Work task ::
Check each line of the entries below for the string "learning"; copy every line where it appears.

Records to use ::
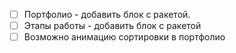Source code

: * [ ] Портфолио - добавить блок с ракетой.
* [ ] Этапы работы - добавить блок с ракетой
* [ ] Возможно анимацию сортировки в портфолио
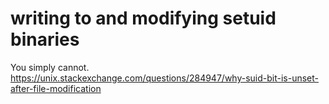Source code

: # writing to and modifying setuid binaries
You simply cannot.
https://unix.stackexchange.com/questions/284947/why-suid-bit-is-unset-after-file-modification
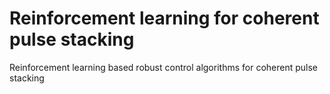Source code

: # Reinforcement learning for coherent pulse stacking

Reinforcement learning based robust control algorithms for coherent pulse stacking

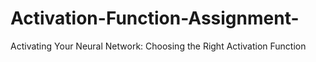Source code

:# Activation-Function-Assignment-
Activating Your Neural Network: Choosing the Right Activation Function
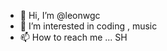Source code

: - 👋 Hi, I’m @leonwgc
- 👀 I’m interested in coding , music 
- 📫 How to reach me ... SH

<!---
leonwgc/leonwgc is a ✨ special ✨ repository because its `README.md` (this file) appears on your GitHub profile.
You can click the Preview link to take a look at your changes.
--->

Solution to this problem ::
: # Reinforcement learning for coherent pulse stacking
Reinforcement learning based robust control algorithms for coherent pulse stacking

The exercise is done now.